Sie haben Recht mit Ihrer Vermutung: Der Fotograf war stolz auf seinen Schnappschuss, die Redaktion freute sich über ein ungewöhnliches Bild – und keiner dachte an den 11. September und den Terror in New York.
Ich glaube nicht, dass dies eine Frage des Nachdenkens ist. Ein Redakteur hätte gereicht in unserer Konferenz, dem sein Blitzlicht-Gedächtnis das Foto gezeigt hätte, mit dem das Flugzeug im Anflug auf einen der Zwillingstürme. Diese Erinnerung wäre sicher der Grund gewesen, das Foto nicht zu drucken.
Wie verarbeiten wir Bilder in unserem Gedächtnis?
Eine Viertelsekunde bleibt ein Bild normalerweise auf der Netzhaut, nach einer halben Sekunde ist es verflogen.
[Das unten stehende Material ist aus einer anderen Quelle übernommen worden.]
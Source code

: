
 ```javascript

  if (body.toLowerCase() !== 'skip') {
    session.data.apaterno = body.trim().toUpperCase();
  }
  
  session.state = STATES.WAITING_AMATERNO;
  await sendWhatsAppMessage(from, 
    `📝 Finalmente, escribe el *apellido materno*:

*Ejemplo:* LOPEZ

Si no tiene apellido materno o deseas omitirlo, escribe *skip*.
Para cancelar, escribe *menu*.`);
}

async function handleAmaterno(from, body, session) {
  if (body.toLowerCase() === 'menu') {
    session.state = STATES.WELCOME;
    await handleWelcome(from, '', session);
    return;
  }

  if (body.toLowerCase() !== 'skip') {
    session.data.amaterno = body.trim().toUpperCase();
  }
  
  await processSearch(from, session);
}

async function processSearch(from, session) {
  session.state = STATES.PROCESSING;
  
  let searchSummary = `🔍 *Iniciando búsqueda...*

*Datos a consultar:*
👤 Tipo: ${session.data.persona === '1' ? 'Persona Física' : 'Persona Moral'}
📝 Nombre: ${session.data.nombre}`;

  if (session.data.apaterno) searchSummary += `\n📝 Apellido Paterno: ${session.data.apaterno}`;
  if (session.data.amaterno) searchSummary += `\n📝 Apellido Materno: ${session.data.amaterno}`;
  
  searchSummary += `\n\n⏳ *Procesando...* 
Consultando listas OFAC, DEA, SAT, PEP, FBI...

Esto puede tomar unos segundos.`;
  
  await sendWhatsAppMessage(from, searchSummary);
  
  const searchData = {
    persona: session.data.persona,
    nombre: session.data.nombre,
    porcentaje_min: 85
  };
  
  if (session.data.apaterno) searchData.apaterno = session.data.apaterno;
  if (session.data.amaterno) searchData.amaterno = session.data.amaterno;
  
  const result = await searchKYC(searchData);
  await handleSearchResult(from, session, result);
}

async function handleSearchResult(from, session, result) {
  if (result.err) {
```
Wir speichern die meisten Bilder nicht, wir würden dabei untergehen – erst recht bei der Masse an Medien-Fotos, die auf uns eintrommeln.
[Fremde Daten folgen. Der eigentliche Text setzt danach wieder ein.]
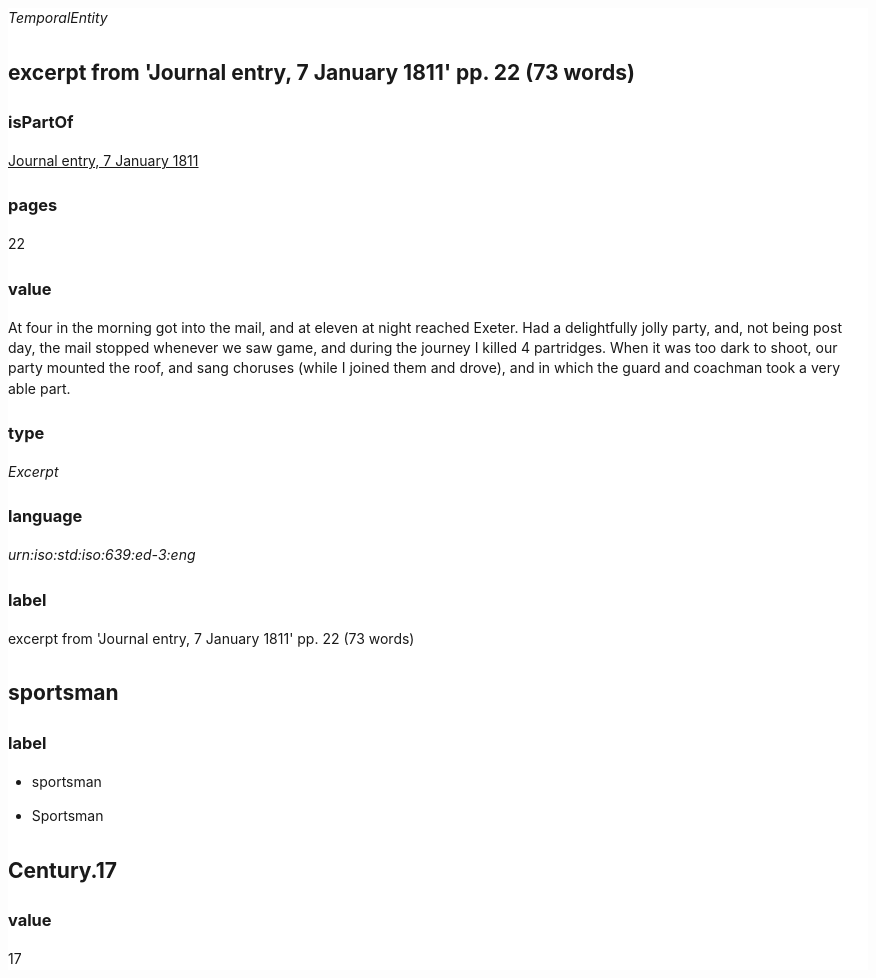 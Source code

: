 
*TemporalEntity*

## excerpt from 'Journal entry, 7 January 1811' pp. 22 (73 words)

### isPartOf


[Journal entry, 7 January 1811](#Journal-entry-7-January-1811)

### pages


22

### value


<p class="MsoNormal">At four in the morning got into the mail, and at eleven at night reached Exeter. Had a delightfully jolly party, and, not being post day, the mail stopped whenever we saw game, and during the journey I killed 4 partridges. When it was too dark to shoot, our party mounted the roof, and sang choruses (while I joined them and drove), and in which the guard and coachman took a very able part.</p>

### type


*Excerpt*

### language


*urn:iso:std:iso:639:ed-3:eng*

### label


excerpt from 'Journal entry, 7 January 1811' pp. 22 (73 words)

## sportsman

### label

 - sportsman

 - Sportsman

## Century.17

### value


17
Nur wenige Bilder bleiben ein Leben lang mit vielen Details in unserem Gedächtnis hängen, die Hirnforscher nennen sie „Blitzlicht-Erinnerungen“. Darunter sind persönliche Katastrophen und Augenblicke großen Glücks, aber auch kollektive Bilder wie Brandts Kniefall in Warschau, die Erschießung eines Vietkong durch den Polizeichef von Saigon, der DDR-Grenzsoldat beim Sprung über den Stacheldraht, die Jubelfeiern am Brandenburger Tor, als die Mauer fiel – und eben die Flugzeuge, die in die Zwillingstürme rasten.
Dabei können die Gefühle durchaus verschieden sein: Ein Araber, der positiv über Al Kaida denkt, könnte das Bild der Terror-Flugzeuge anders empfinden als eine Weimarerin.
Wir Redakteure sind in Gefahr, in der Masse der Bilder unterzugehen, vielleicht stumpfen wir auch ab. Trotzdem bitten wir alle, die sich entsetzten, um Entschuldigung. Wir wollten keinen verletzen!